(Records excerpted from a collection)
----------------------------------------

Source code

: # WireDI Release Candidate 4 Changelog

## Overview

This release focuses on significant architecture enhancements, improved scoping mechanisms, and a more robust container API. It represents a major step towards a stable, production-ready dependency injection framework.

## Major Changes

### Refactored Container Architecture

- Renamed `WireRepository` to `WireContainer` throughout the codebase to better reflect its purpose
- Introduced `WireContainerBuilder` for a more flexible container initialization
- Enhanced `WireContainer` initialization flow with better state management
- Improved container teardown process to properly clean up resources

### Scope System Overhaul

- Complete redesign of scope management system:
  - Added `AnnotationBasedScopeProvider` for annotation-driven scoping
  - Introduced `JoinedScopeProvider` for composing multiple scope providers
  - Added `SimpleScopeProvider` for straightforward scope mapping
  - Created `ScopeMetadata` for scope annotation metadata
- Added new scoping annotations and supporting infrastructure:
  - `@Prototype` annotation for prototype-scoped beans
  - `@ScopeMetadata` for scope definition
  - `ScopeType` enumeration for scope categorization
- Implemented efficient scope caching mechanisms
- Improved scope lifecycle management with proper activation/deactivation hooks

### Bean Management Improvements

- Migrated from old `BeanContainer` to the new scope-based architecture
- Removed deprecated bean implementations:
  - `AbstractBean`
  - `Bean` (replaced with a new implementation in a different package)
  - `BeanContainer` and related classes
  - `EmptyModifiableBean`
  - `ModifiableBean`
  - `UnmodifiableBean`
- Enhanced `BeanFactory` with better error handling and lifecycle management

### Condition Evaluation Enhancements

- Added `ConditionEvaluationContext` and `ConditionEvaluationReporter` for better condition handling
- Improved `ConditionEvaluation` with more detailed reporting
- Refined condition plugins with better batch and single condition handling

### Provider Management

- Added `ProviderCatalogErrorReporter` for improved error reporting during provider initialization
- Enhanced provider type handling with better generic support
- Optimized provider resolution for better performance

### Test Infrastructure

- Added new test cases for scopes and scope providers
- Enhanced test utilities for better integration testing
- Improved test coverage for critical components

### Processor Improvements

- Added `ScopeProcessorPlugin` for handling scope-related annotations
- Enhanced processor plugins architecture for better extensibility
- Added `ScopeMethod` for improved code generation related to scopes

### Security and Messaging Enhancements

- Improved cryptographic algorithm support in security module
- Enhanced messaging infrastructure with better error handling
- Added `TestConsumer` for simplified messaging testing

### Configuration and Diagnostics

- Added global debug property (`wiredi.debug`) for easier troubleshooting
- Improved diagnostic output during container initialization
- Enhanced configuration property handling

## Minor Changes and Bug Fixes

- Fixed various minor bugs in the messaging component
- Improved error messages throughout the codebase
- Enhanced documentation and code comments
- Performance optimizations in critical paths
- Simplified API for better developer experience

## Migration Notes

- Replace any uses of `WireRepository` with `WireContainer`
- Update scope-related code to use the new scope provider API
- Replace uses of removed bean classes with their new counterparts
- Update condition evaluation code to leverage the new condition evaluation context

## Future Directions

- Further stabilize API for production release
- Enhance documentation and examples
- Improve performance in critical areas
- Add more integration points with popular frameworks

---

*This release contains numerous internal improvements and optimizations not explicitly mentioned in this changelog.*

----------------------------------------

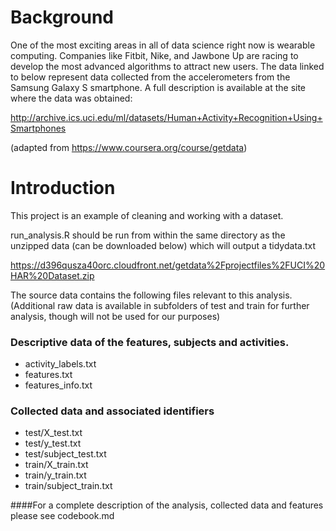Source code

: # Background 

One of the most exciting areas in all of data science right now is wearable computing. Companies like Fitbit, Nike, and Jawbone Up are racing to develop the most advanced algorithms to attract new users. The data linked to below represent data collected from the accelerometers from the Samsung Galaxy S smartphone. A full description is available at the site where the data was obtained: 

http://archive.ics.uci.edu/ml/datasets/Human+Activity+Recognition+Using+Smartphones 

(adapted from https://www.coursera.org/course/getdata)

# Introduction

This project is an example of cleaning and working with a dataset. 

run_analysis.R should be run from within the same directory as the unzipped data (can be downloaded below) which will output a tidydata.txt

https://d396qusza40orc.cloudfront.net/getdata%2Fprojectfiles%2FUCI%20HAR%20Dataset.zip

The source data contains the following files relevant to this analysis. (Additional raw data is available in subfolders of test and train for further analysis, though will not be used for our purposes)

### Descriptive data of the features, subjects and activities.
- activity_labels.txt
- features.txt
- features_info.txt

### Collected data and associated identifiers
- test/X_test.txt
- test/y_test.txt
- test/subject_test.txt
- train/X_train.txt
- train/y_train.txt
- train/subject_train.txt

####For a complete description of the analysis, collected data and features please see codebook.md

----------------------------------------

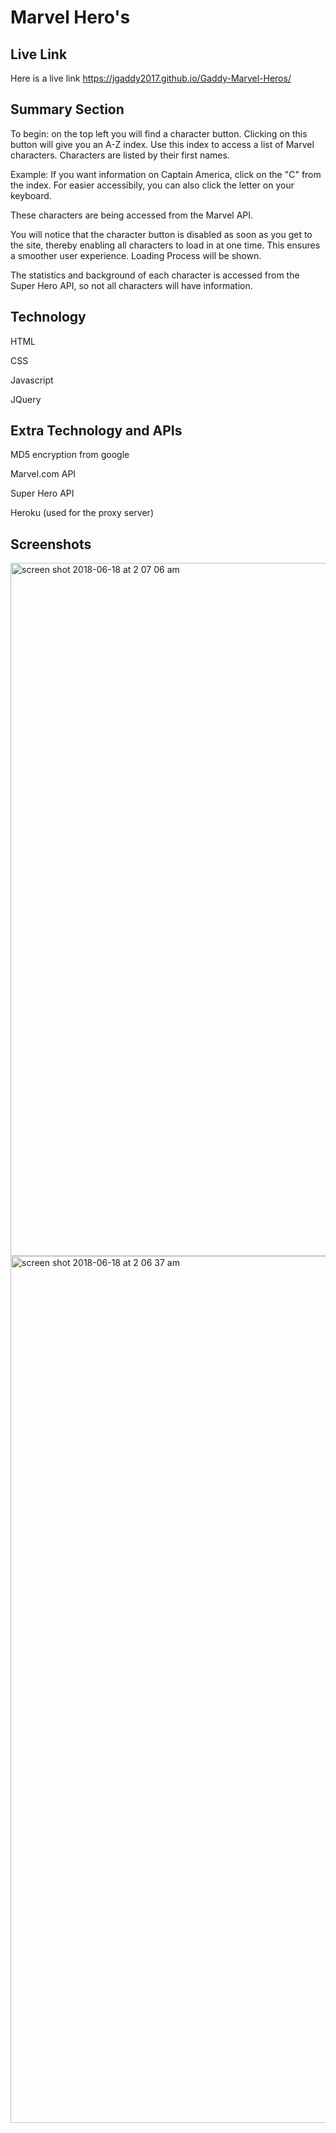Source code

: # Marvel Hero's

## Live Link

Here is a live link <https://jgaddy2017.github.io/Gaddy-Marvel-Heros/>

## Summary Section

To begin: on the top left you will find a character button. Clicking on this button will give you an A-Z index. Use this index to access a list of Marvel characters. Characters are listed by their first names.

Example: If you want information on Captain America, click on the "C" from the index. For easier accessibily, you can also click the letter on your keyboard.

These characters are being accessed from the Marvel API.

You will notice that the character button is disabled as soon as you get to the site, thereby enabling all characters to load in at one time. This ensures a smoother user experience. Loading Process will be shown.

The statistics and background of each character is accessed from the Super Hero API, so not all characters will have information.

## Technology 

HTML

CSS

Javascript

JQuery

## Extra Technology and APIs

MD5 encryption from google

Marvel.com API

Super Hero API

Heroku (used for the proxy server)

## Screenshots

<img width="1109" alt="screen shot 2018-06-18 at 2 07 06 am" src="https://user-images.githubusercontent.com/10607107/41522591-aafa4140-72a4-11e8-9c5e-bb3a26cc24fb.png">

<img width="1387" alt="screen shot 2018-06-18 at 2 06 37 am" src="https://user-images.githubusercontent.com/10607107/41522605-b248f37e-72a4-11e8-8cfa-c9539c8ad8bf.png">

----------------------------------------

• Work task
Lines holding the word "related" are the answer; copy each one from the records above.

• Task response
  - `BeanContainer` and related classes
- Added `ScopeProcessorPlugin` for handling scope-related annotations
- Added `ScopeMethod` for improved code generation related to scopes
- Update scope-related code to use the new scope provider API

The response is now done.